Journée de grève en Colombie

L’Humanité, 31 mai 2012 :

Les principales confédérations ont protesté hier (dlr : 30 mai) contre les salaires et leurs conditions de travail, notamment dans l’éducation.

Rien ne change. C’est le message qu’ont adressé, hier, les principales confédérations colombiennes au gouvernement de droite de Juan Manuel Santos. Les principales confédérations syndicales – CUT, CTC, CGT – et fédérations de fonctionnaires se sont mises en grève contre des négociations collectives au point mort, mais également pour défendre les services publics. Le corps enseignant était singulièrement attendu lors de la marche qui devait traverser le centre de Bogota, à l’appel de la Fédération colombienne des éducateurs (Fecode). Le mouvement contre la privatisation de l’enseignement a gagné le pays, à l’image des mobilisations qui structurent, depuis un an, la vie sociale du continent, comme au Chili, au Mexique, ou encore au Québec.

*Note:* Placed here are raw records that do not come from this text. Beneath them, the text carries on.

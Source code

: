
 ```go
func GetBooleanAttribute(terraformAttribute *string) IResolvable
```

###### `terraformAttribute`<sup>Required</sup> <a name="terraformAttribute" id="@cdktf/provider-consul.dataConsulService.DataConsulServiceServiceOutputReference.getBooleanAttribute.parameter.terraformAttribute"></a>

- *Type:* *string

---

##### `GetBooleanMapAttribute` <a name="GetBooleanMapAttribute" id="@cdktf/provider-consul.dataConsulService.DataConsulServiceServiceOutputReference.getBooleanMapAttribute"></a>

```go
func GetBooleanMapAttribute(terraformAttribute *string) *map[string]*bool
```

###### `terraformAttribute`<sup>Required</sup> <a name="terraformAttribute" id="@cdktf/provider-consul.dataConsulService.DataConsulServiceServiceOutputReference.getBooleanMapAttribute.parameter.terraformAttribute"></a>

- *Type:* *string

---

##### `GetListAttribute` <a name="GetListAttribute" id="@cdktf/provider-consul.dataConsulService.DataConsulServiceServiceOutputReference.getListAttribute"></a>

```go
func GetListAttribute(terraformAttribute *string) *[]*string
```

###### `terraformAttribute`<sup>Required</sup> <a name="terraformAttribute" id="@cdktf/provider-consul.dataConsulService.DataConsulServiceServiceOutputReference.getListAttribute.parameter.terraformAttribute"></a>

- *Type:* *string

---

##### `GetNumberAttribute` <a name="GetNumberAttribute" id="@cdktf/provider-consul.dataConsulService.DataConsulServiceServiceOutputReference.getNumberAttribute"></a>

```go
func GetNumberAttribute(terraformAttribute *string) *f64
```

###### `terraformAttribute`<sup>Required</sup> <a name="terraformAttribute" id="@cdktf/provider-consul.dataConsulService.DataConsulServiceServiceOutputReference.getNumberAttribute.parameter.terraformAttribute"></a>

En octobre et novembre 2011 déjà, ce sont des dizaines de milliers d’étudiants qui sont descendus dans les rues en faveur d’une « éducation alternative, démocratique, gratuite, au service de la majorité », en réaction au projet de l’exécutif qui entendait ouvrir les portes de l’enseignement aux entreprises privées. Le 15 mai dernier encore, ils manifestaient contre la mise en concurrence des centres d’enseignement telle que le prévoit le traité de libre-échange signé avec les États-Unis. Un traité rejeté par l’ensemble des syndicats qui dénoncent des asymétries économiques qui seront désastreuses sur le plan des droits sociaux et de la pauvreté alors que la Colombie est l’une des nations les plus inégalitaires de l’hémisphère Sud.

Ce mouvement inédit 
– rappelons que la Fecode n’avait pas appelé à une grève générale unitaire depuis plus d’une décennie – n’a pas manqué de susciter les réactions acerbes de la ministre de l’Éducation. « Que les parents envoient leurs enfants étudier », a cru pouvoir sermonner Maria Fernanda Campo Saavedra lors de la présentation, mardi, d’un programme censé améliorer la qualité de l’éducation dans les écoles et collèges publics. « Cette grève est injustifiée », a-t-elle persiflé. La fédération des enseignants, quant à elle, rappelle les engagements non tenus comme « le problème d’accès à certaines zones scolaires, le transfert des enseignements menacés de mort, ou encore la circulaire censée garantir le versement des pensions non payées à ce jour ».